== PROBLEM STATEMENT ==
From the records that follow, copy every line that contains the word "Profile".

################

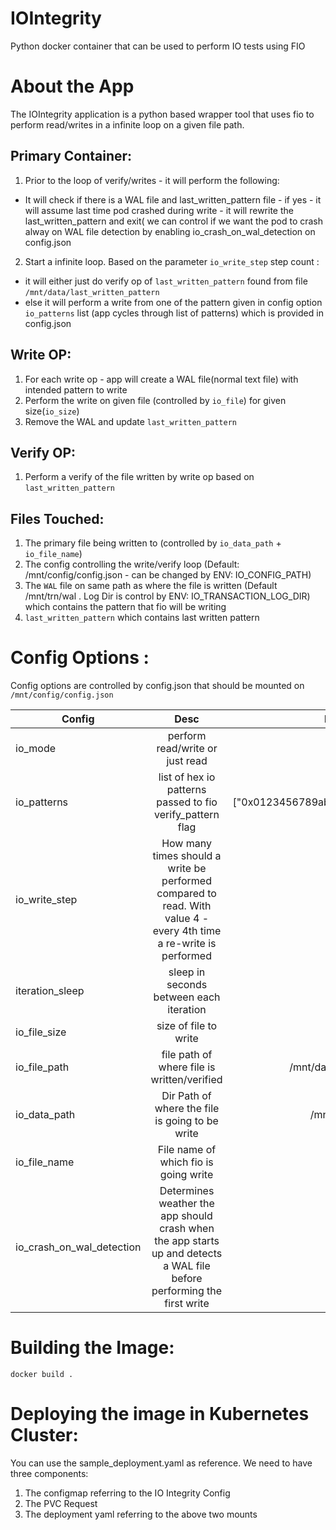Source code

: # IOIntegrity
Python docker container that can be used to perform IO tests using FIO

# About the App

The IOIntegrity application is a python based wrapper tool that uses fio to perform read/writes in a infinite loop on a given file path.



## Primary Container:
1. Prior to the loop of verify/writes - it will perform the following:
- It will check if there is a WAL file and last_written_pattern file - if yes - it will assume last time pod crashed during write - it will rewrite the last_written_pattern and exit( we can control if we want the pod to crash alway on WAL file detection by enabling io_crash_on_wal_detection on config.json 

2. Start a infinite loop. Based on the parameter `io_write_step` step count :
- it will either just do verify op of `last_written_pattern` found from file `/mnt/data/last_written_pattern` 
- else it will perform a write from one of the pattern given in config option `io_patterns` list (app cycles through list of patterns) which is provided in config.json

## Write OP:
1. For each write op - app will create a WAL file(normal text file) with intended pattern to write 
2. Perform the write on given file (controlled by `io_file`) for given size(`io_size`)
3. Remove the WAL and update `last_written_pattern`

## Verify OP:
1. Perform a verify of the file written by write op based on `last_written_pattern`


## Files Touched:
1. The primary file being written to (controlled by `io_data_path` + `io_file_name`)
2. The config controlling the write/verify loop (Default: /mnt/config/config.json - can be changed by ENV: IO_CONFIG_PATH)
3. The `WAL` file on same path as where the file is written (Default /mnt/trn/wal . Log Dir is control by ENV: IO_TRANSACTION_LOG_DIR) which contains the pattern that fio will be writing
4. `last_written_pattern` which contains last written pattern



# Config Options :

Config options are controlled by config.json that should be mounted on `/mnt/config/config.json`

| Config        | Desc           | Default  |
| ------------- |:-------------:| -----:|
|io_mode    | perform read/write or just read | write |
| io_patterns      | list of hex io patterns  passed to fio verify_pattern flag      |   ["0x0123456789abcdef"] |
| io_write_step | How many times should a write be performed compared to read. With value 4 - every 4th time a re-write is performed      |    2|
| iteration_sleep | sleep in seconds between each iteration     |    1|
| io_file_size | size of file to write     |    5Gi|
| io_file_path | file path of where file is written/verified     |   /mnt/data/file1|
| io_data_path | Dir Path of where the file is going to be write      |   /mnt/data/|
| io_file_name | File name of which fio is going write       |   file1|
| io_crash_on_wal_detection | Determines weather the app should crash when the app starts up and detects a WAL file   before performing the first write   |   False|





# Building the Image:
```
docker build .
```




# Deploying the image in Kubernetes Cluster:

You can use the sample_deployment.yaml as reference. We need to have three components:
1. The configmap referring to the IO Integrity Config
2. The PVC Request
3. The deployment yaml referring to the above two mounts



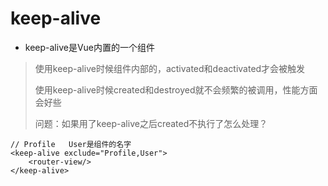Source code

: # keep-alive

+ keep-alive是Vue内置的一个组件

> 使用keep-alive时候组件内部的，activated和deactivated才会被触发
>
> 使用keep-alive时候created和destroyed就不会频繁的被调用，性能方面会好些
>
> 问题：如果用了keep-alive之后created不执行了怎么处理？

```
// Profile   User是组件的名字
<keep-alive exclude="Profile,User">
	<router-view/>
</keep-alive>
```

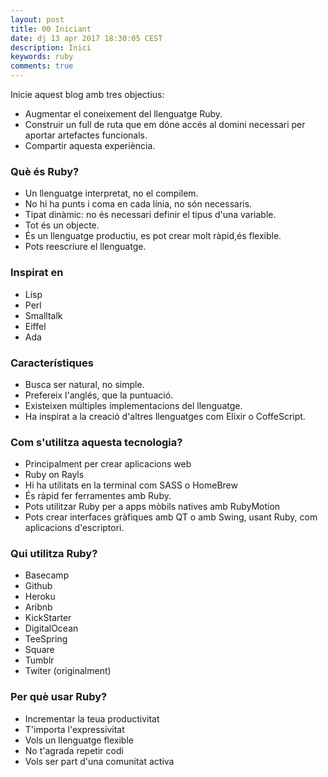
 ```yaml
---
layout: post
title: 00 Iniciant
date: dj 13 apr 2017 18:30:05 CEST 
description: Inici 
keywords: ruby
comments: true
---
```



Inicie aquest blog amb tres objectius:

- Augmentar el coneixement del llenguatge Ruby.
- Construir un full de ruta que em dóne accés al domini necessari per aportar artefactes funcionals.
- Compartir aquesta experiència.


### Què és Ruby?

- Un llenguatge interpretat, no el compilem.
- No hi ha punts i coma en cada línia, no són necessaris.
- Tipat dinàmic: no és necessari definir el tipus d'una variable.
- Tot és un objecte.
- És un llenguatge productiu, es pot crear molt ràpid,és flexible.
- Pots reescriure el llenguatge.

### Inspirat en

- Lisp
- Perl
- Smalltalk
- Eiffel
- Ada

### Característiques

- Busca ser natural, no simple.
- Prefereix l'anglés, que la puntuació.
- Existeixen múltiples implementacions del llenguatge.
- Ha inspirat a la creació d'altres llenguatges com Elixir o CoffeScript.

### Com s'utilitza aquesta tecnologia?

- Principalment per crear aplicacions web
- Ruby on Rayls
- Hi ha utilitats en la terminal com SASS o HomeBrew
- És ràpid fer ferramentes amb Ruby.
- Pots utilitzar Ruby per a apps mòbils natives amb RubyMotion
- Pots crear interfaces gràfiques amb QT o amb Swing, usant Ruby, com aplicacions d'escriptori.

### Qui utilitza Ruby?

- Basecamp
- Github
- Heroku
- Aribnb
- KickStarter
- DigitalOcean
- TeeSpring
- Square
- Tumblr
- Twiter (originalment)

### Per què usar Ruby?

- Incrementar la teua productivitat
- T'importa l'expressivitat
- Vols un llenguatge flexible
- No t'agrada repetir codi
- Vols ser part d'una comunitat activa


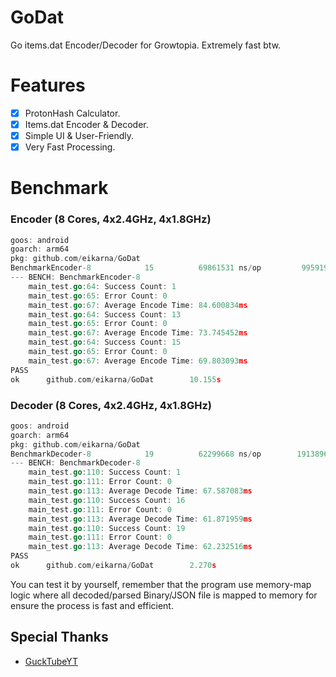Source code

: # GoDat
Go items.dat Encoder/Decoder for Growtopia. Extremely fast btw.

# Features
- [X] ProtonHash Calculator.
- [X] Items.dat Encoder & Decoder.
- [X] Simple UI & User-Friendly.
- [X] Very Fast Processing.

# Benchmark
### Encoder (8 Cores, 4x2.4GHz, 4x1.8GHz)
```go
goos: android
goarch: arm64
pkg: github.com/eikarna/GoDat
BenchmarkEncoder-8            15          69861531 ns/op         9959195 B/op    756105 allocs/op
--- BENCH: BenchmarkEncoder-8
    main_test.go:64: Success Count: 1
    main_test.go:65: Error Count: 0
    main_test.go:67: Average Encode Time: 84.600834ms
    main_test.go:64: Success Count: 13
    main_test.go:65: Error Count: 0
    main_test.go:67: Average Encode Time: 73.745452ms
    main_test.go:64: Success Count: 15
    main_test.go:65: Error Count: 0
    main_test.go:67: Average Encode Time: 69.803093ms
PASS
ok      github.com/eikarna/GoDat        10.155s
```
### Decoder (8 Cores, 4x2.4GHz, 4x1.8GHz)
```go
goos: android
goarch: arm64
pkg: github.com/eikarna/GoDat
BenchmarkDecoder-8            19          62299668 ns/op        19138962 B/op    583782 allocs/op
--- BENCH: BenchmarkDecoder-8
    main_test.go:110: Success Count: 1
    main_test.go:111: Error Count: 0
    main_test.go:113: Average Decode Time: 67.587083ms
    main_test.go:110: Success Count: 16
    main_test.go:111: Error Count: 0
    main_test.go:113: Average Decode Time: 61.871959ms
    main_test.go:110: Success Count: 19
    main_test.go:111: Error Count: 0
    main_test.go:113: Average Decode Time: 62.232516ms
PASS
ok      github.com/eikarna/GoDat        2.270s
```
You can test it by yourself, remember that the program use memory-map logic where all decoded/parsed Binary/JSON file is mapped to memory for ensure the process is fast and efficient.

## Special Thanks
- [GuckTubeYT](https://github.com/GuckTubeYT)
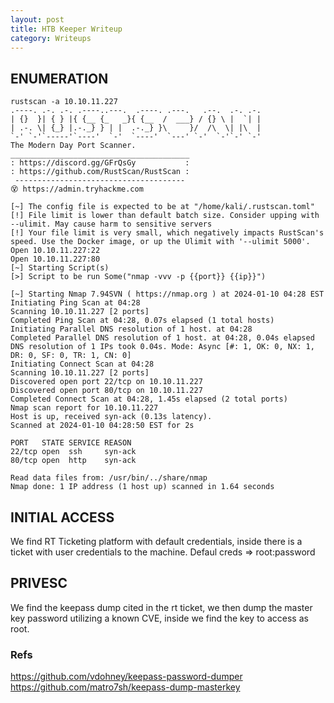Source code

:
 ```yaml
---
layout: post
title: HTB Keeper Writeup
category: Writeups
---
```


## ENUMERATION

```shell
rustscan -a 10.10.11.227
.----. .-. .-. .----..---.  .----. .---.   .--.  .-. .-.
| {}  }| { } |{ {__ {_   _}{ {__  /  ___} / {} \ |  `| |
| .-. \| {_} |.-._} } | |  .-._} }\     }/  /\  \| |\  |
`-' `-'`-----'`----'  `-'  `----'  `---' `-'  `-'`-' `-'
The Modern Day Port Scanner.
________________________________________
: https://discord.gg/GFrQsGy           :
: https://github.com/RustScan/RustScan :
 --------------------------------------
😵 https://admin.tryhackme.com

[~] The config file is expected to be at "/home/kali/.rustscan.toml"
[!] File limit is lower than default batch size. Consider upping with --ulimit. May cause harm to sensitive servers
[!] Your file limit is very small, which negatively impacts RustScan's speed. Use the Docker image, or up the Ulimit with '--ulimit 5000'.
Open 10.10.11.227:22
Open 10.10.11.227:80
[~] Starting Script(s)
[>] Script to be run Some("nmap -vvv -p {{port}} {{ip}}")

[~] Starting Nmap 7.94SVN ( https://nmap.org ) at 2024-01-10 04:28 EST
Initiating Ping Scan at 04:28
Scanning 10.10.11.227 [2 ports]
Completed Ping Scan at 04:28, 0.07s elapsed (1 total hosts)
Initiating Parallel DNS resolution of 1 host. at 04:28
Completed Parallel DNS resolution of 1 host. at 04:28, 0.04s elapsed
DNS resolution of 1 IPs took 0.04s. Mode: Async [#: 1, OK: 0, NX: 1, DR: 0, SF: 0, TR: 1, CN: 0]
Initiating Connect Scan at 04:28
Scanning 10.10.11.227 [2 ports]
Discovered open port 22/tcp on 10.10.11.227
Discovered open port 80/tcp on 10.10.11.227
Completed Connect Scan at 04:28, 1.45s elapsed (2 total ports)
Nmap scan report for 10.10.11.227
Host is up, received syn-ack (0.13s latency).
Scanned at 2024-01-10 04:28:50 EST for 2s

PORT   STATE SERVICE REASON
22/tcp open  ssh     syn-ack
80/tcp open  http    syn-ack

Read data files from: /usr/bin/../share/nmap
Nmap done: 1 IP address (1 host up) scanned in 1.64 seconds
```

## INITIAL ACCESS

We find RT Ticketing platform with default credentials, inside there is a ticket with user credentials to the machine.
Defaul creds => root:password

## PRIVESC

We find the keepass dump cited in the rt ticket, we then dump the master key password utilizing a known CVE, inside we find the key to access as root.

### Refs

https://github.com/vdohney/keepass-password-dumper
https://github.com/matro7sh/keepass-dump-masterkey
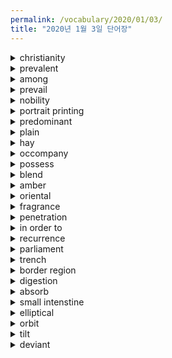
 ```yaml
---
permalink: /vocabulary/2020/01/03/
title: "2020년 1월 3일 단어장"
---
```


<details><summary>christianity</summary>
<p>기독교</p>
</details>

<details><summary>prevalent</summary>
<p>우세한</p>
</details>

<details><summary>among</summary>
<p>~중에서</p>
</details>

<details><summary>prevail</summary>
<p>만연하다.</p>
</details>

<details><summary>nobility</summary>
<p>귀족</p>
</details>

<details><summary>portrait printing</summary>
<p>초상화</p>
</details>

<details><summary>predominant</summary>
<p>지배적인</p>
</details>

<details><summary>plain</summary>
<p>평원</p>
</details>

<details><summary>hay</summary>
<p>건초</p>
</details>

<details><summary>occompany</summary>
<p>동반하다.</p>
</details>

<details><summary>possess</summary>
<p>소유하다.</p>
</details>

<details><summary>blend</summary>
<p>혼합</p>
</details>

<details><summary>amber</summary>
<p>호박</p>
</details>

<details><summary>oriental</summary>
<p>동양의</p>
</details>

<details><summary>fragrance</summary>
<p>향기</p>
</details>

<details><summary>penetration</summary>
<p>침투</p>
</details>

<details><summary>in order to</summary>
<p>~하기 위하여</p>
</details>

<details><summary>recurrence</summary>
<p>재발</p>
</details>

<details><summary>parliament</summary>
<p>의회</p>
</details>

<details><summary>trench</summary>
<p>도랑</p>
</details>

<details><summary>border region</summary>
<p>국경 지대</p>
</details>

<details><summary>digestion</summary>
<p>소화</p>
</details>

<details><summary>absorb</summary>
<p>흡수하다.</p>
</details>

<details><summary>small intenstine</summary>
<p>소장</p>
</details>

<details><summary>elliptical</summary>
<p>타원형의</p>
</details>

<details><summary>orbit</summary>
<p>궤도</p>
</details>

<details><summary>tilt</summary>
<p>기울다.</p>
</details>

<details><summary>deviant</summary>
<p>벗어난</p>
</details>

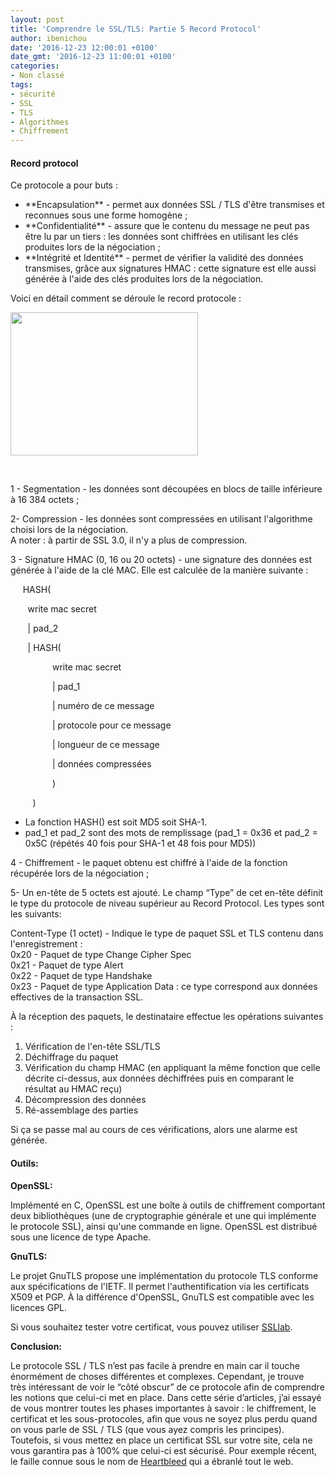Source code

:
 ```yaml
---
layout: post
title: 'Comprendre le SSL/TLS: Partie 5 Record Protocol'
author: ibenichou
date: '2016-12-23 12:00:01 +0100'
date_gmt: '2016-12-23 11:00:01 +0100'
categories:
- Non classé
tags:
- sécurité
- SSL
- TLS
- Algorithmes
- Chiffrement
---
```


#### **Record protocol**
<span style="font-weight: 400;">Ce protocole a pour buts :</span>

<ul>
<li style="font-weight: 400;">**Encapsulation**<span style="font-weight: 400;"> - permet aux données SSL / TLS d'être transmises et reconnues sous une forme homogène ;</span></li>
<li style="font-weight: 400;">**Confidentialité**<span style="font-weight: 400;"> - assure que le contenu du message ne peut pas être lu par un tiers : les données sont chiffrées en utilisant les clés produites lors de la négociation ;</span></li>
<li style="font-weight: 400;">**Intégrité et Identité**<span style="font-weight: 400;"> - permet de vérifier la validité des données transmises, grâce aux signatures HMAC : cette signature est elle aussi générée à l'aide des clés produites lors de la négociation.</span></li>
</ul>
<span style="font-weight: 400;">Voici en détail comment se déroule le record protocole :</span>

<a href="http://blog.eleven-labs.com/wp-content/uploads/2016/12/ssl_intro_fig3.jpg"><img class="size-medium wp-image-2995 aligncenter" src="http://blog.eleven-labs.com/wp-content/uploads/2016/12/ssl_intro_fig3-300x229.jpg" alt="" width="300" height="229" /></a>

&nbsp;

<span style="font-weight: 400;">1 - Segmentation - les données sont découpées en blocs de taille inférieure à 16 384 octets ;</span>

<span style="font-weight: 400;">2- Compression - les données sont compressées en utilisant l'algorithme choisi lors de la négociation.<br />
</span><span style="font-weight: 400;">A noter : à partir de SSL 3.0, il n'y a plus de compression.</span>

<span style="font-weight: 400;">3 - Signature HMAC (0, 16 ou 20 octets) - une signature des données est générée à l'aide de la clé MAC. Elle est calculée de la manière suivante :</span>

<span style="font-weight: 400;">     HASH(</span>

<span style="font-weight: 400;">        write mac secret</span>

<span style="font-weight: 400;">        | pad_2</span>

<span style="font-weight: 400;">        | HASH(</span>

<span style="font-weight: 400;">                  write mac secret</span>

<span style="font-weight: 400;">                  | pad_1</span>

<span style="font-weight: 400;">                  | numéro de ce message</span>

<span style="font-weight: 400;">                  | protocole pour ce message</span>

<span style="font-weight: 400;">                  | longueur de ce message</span>

<span style="font-weight: 400;">                  | données compressées</span>

<span style="font-weight: 400;">                  )</span>

<span style="font-weight: 400;">          )</span>

<ul>
<li style="font-weight: 400;"><span style="font-weight: 400;">La fonction HASH() est soit MD5 soit SHA-1.</span></li>
<li style="font-weight: 400;"><span style="font-weight: 400;">pad_1 et pad_2 sont des mots de remplissage (pad_1 = 0x36 et pad_2 = 0x5C (répétés 40 fois pour SHA-1 et 48 fois pour MD5))</span></li>
</ul>
<span style="font-weight: 400;">4 - </span><span style="font-weight: 400;">Chiffrement - le paquet obtenu est chiffré à l'aide de la fonction récupérée lors de la négociation ;</span>

<span style="font-weight: 400;">5- </span><span style="font-weight: 400;">Un en-tête de 5 octets est ajouté. Le champ “Type” de cet en-tête définit le type du protocole de niveau supérieur au Record Protocol. Les types sont les suivants:</span>

<span style="font-weight: 400;">Content-Type (1 octet) - Indique le type de paquet SSL et TLS contenu dans l'enregistrement :<br />
</span><span style="font-weight: 400;">0x20 - Paquet de type Change Cipher Spec<br />
</span><span style="font-weight: 400;">0x21 - Paquet de type Alert<br />
</span><span style="font-weight: 400;">0x22 - Paquet de type Handshake<br />
</span><span style="font-weight: 400;">0x23 - Paquet de type Application Data : ce type correspond aux données effectives de la transaction SSL.</span>

<span style="font-weight: 400;">À la réception des paquets, le destinataire effectue les opérations suivantes :</span>

<ol>
<li style="font-weight: 400;"><span style="font-weight: 400;">Vérification de l'en-tête SSL/TLS</span></li>
<li style="font-weight: 400;"><span style="font-weight: 400;">Déchiffrage du paquet</span></li>
<li style="font-weight: 400;"><span style="font-weight: 400;">Vérification du champ HMAC (en appliquant la même fonction que celle décrite ci-dessus, aux données déchiffrées puis en comparant le résultat au HMAC reçu)</span></li>
<li style="font-weight: 400;"><span style="font-weight: 400;">Décompression des données</span></li>
<li style="font-weight: 400;"><span style="font-weight: 400;">Ré-assemblage des parties</span></li>
</ol>
<span style="font-weight: 400;">Si ça se passe mal au cours de ces vérifications, alors une alarme est générée.</span>

#### **Outils:**
**OpenSSL:**

<span style="font-weight: 400;">Implémenté en C, OpenSSL est une boîte à outils de chiffrement comportant deux bibliothèques (une de cryptographie générale et une qui implémente le protocole SSL), ainsi qu'une commande en ligne. OpenSSL est distribué sous une licence de type Apache.</span>

**GnuTLS:**

<span style="font-weight: 400;">Le projet GnuTLS propose une implémentation du protocole TLS conforme aux spécifications de l'IETF. Il permet l'authentification via les certificats X509 et PGP. À la différence d'OpenSSL, GnuTLS est compatible avec les licences GPL.</span>

<span style="font-weight: 400;">Si vous souhaitez tester votre certificat, vous pouvez utiliser </span><a href="https://www.ssllabs.com/" target="_blank"><span style="font-weight: 400;">SSLlab</span></a><span style="font-weight: 400;">.</span>

**Conclusion:**

<span style="font-weight: 400;">Le protocole SSL / TLS n’est pas facile à prendre en main car il touche énormément de choses différentes et complexes. Cependant, je trouve très intéressant de voir le “côté obscur” de ce protocole afin de comprendre les notions que celui-ci met en place. Dans cette série d’articles, j’ai essayé de vous montrer toutes les phases importantes à savoir : le chiffrement, le certificat et les sous-protocoles, afin que vous ne soyez plus perdu quand on vous parle de SSL / TLS (que vous ayez compris les principes).</span><br />
<span style="font-weight: 400;">Toutefois, si vous mettez en place un certificat SSL sur votre site, cela ne vous garantira pas à 100% que celui-ci est sécurisé. Pour exemple récent, le faille connue sous le nom de </span><span style="font-weight: 400;"><a href="https://fr.wikipedia.org/wiki/Heartbleed">Heartbleed</a> </span><span style="font-weight: 400;">qui a ébranlé tout le web.</span>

################

== ANSWER TO THIS EXERCISE ==
// Profile   User是组件的名字
<keep-alive exclude="Profile,User">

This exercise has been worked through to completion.